L’accordo del Wto che vale 1000 miliardi

Lo strabismo italiano rispetto ai grandi temi dell’economia è a volte deprimente. Da mesi mass-media e politici sono concentrati su argomenti quali il balletto sull’Imu e sulle altre impronunciabili tasse locali che graveranno sugli immobili per pagare i servizi forniti dai comuni: si tratta di somme non irrilevanti, ma che pur sempre rimangono nell’ordine dei 2-4 miliardi.

Intanto nessuno o quasi si accorge dell’accordo raggiunto il 7 dicembre a Bali, in Indonesia, dai 159 paesi membri della World Trade Organization (Wto), l’organizzazione internazionale del commercio, e che può rappresentare una svolta decisiva per le sorti dello sviluppo mondiale, in particolar modo dei paesi occidentali ed esportatori di manufatti come il nostro. Grazie anche all’azione diplomatica del direttore generale del Wto, il brasiliano Roberto Azevedo, l’intesa consente di semplificare e modernizzare le procedure doganali in essere, favorendo una maggior fluidità degli scambi soprattutto per le piccole e medie imprese le quali, esportando piccole quantità di merci, soffrono in modo maggiore l’incidenza delle spese burocratiche. Secondo il viceministro Calenda (fortunatamente l’Italia ha partecipato ai negoziati con un politico liberoscambista) le stime commissionate dalla stessa Organizzazione del Commercio parlano di un incremento di ben 1.000 miliardi l’anno in più di Pil mondiale grazie alle misure adottate. Un calcolo grezzo ci dice che, poiché l’Italia rappresenta circa il 3% della produzione globale, il vantaggio sarebbe per noi enorme, pure nel caso in cui le stime dei benefici fossero più contenute.
Fin qui tutto bene, dunque. Ma cosa deve insegnarci il negoziato appena concluso? Prima di tutto che quando si devono mettere d’accordo troppi paesi, è bene puntare su obiettivi semplici che possono meno facilmente essere ostaggio di tecniche ricattatorie di chi vuol ottenere vantaggi impropri grazie al potere di veto. Basti pensare che Cuba (la cui presenza nel Wto è per me un mistero) ha minacciato di mandare più volte tutto a gambe all’aria se gli Stati Uniti non avessero revocato l’embargo nei suoi confronti.

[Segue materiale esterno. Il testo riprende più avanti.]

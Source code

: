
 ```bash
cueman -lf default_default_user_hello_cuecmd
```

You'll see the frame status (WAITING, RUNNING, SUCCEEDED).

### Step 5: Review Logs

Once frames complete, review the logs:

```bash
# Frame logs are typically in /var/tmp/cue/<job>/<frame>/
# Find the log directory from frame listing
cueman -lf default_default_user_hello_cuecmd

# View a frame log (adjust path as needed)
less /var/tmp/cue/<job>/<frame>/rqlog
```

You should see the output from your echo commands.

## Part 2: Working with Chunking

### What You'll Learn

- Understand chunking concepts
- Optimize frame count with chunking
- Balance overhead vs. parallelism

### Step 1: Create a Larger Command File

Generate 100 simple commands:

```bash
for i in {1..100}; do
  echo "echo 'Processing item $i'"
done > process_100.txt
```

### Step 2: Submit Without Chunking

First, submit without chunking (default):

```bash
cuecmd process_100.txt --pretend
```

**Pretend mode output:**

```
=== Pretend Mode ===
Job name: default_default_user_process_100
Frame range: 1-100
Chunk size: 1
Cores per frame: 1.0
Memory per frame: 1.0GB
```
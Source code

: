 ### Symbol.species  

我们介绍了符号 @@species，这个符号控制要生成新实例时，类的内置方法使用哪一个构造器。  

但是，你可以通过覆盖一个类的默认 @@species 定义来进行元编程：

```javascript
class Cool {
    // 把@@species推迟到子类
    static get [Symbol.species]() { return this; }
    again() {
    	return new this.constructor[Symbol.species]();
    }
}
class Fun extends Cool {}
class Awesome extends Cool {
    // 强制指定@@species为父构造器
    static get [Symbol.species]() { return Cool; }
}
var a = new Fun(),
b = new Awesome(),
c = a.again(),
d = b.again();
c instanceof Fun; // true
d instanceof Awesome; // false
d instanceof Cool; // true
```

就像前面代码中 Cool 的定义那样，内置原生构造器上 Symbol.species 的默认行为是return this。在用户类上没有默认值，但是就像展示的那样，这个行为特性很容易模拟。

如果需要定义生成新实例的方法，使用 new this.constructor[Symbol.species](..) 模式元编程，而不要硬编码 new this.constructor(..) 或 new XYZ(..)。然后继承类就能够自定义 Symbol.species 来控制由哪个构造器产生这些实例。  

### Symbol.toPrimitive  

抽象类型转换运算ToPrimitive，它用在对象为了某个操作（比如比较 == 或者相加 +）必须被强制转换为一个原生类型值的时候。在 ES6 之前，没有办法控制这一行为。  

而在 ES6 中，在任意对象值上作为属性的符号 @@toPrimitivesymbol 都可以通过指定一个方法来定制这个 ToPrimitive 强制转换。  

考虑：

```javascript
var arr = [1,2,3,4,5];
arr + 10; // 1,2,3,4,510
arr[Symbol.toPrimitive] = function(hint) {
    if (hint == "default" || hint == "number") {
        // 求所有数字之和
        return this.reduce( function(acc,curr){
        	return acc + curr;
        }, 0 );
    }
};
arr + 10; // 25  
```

L’India, d’altro canto, ha tenuto tutte le altre nazioni in sospeso finché non ha ottenuto alcune concessioni rispetto alla possibilità di sussidiare i propri prodotti alimentari. Perciò la strada da seguire è quella di intese-quadro su temi non eccessivamente controversi da complementare con i cosiddetti accordi plurilaterali, in cui alcuni paesi si mettono d’accordo per liberalizzare certi settori (tipo i servizi e le tecnologie informatiche) e gli altri si aggiungono piano piano, quando si rendono conto che il rischio di rimanere tagliati fuori è più alto rispetto a quello di aprire le proprie economie.

Questo approccio sarebbe utile anche per l’Unione Europea, dove si potrebbe sostituire il faticoso lavoro di emanare direttive e regolamenti uguali per tutti a costo di compromessi pasticciati, con patti plurilaterali tra stati-membri liberalizzatori, ovviamente aperti alla successiva adesione degli altri. D’altronde è quasi certo che se si tentasse tale geometria variabile per imporre regole più “dirigiste” tra chi ci sta, nessuno dei paesi rimasti fuori si vorrebbe aggiungere rinunciando così a godere dei vantaggi della maggiore libertà. In secondo luogo, quando né i trattati generali né quelli plurilaterali sono possibili, anche le intese bilaterali o tra blocchi, come quelle recentemente concluse tra Ue e Canada o Corea del Sud vanno bene. Infatti, se il paese con cui si stipula l’accordo è a sua volta legato ad altri da un patto di libero scambio (vedi il Canada con Messico e Stati Uniti), per la proprietà transitiva si estende l’area di libertà di commercio. Inoltre, per una naturale spinta emulativa, si possono allargare a macchia d’olio i paesi aderenti. E’ quello che è successo con tutti i blocchi regionali: per il timore che l’interscambio si concentrasse tra i pattisti, sempre più paesi hanno chiesto l’adesione o la conclusione di trattati ad hoc (UE e Nafta ne sono buoni esempi) ed altri blocchi hanno promosso intese bilaterali. Si spiega così il rinnovato impegno negoziale tra Europa e Mercosur (America Latina), Europa e Nord America e tra i membri della Partnership del Pacifico (Tpp). Questi sono i temi veri di cui forze politiche serie dovrebbero trattare in vista delle elezioni europee.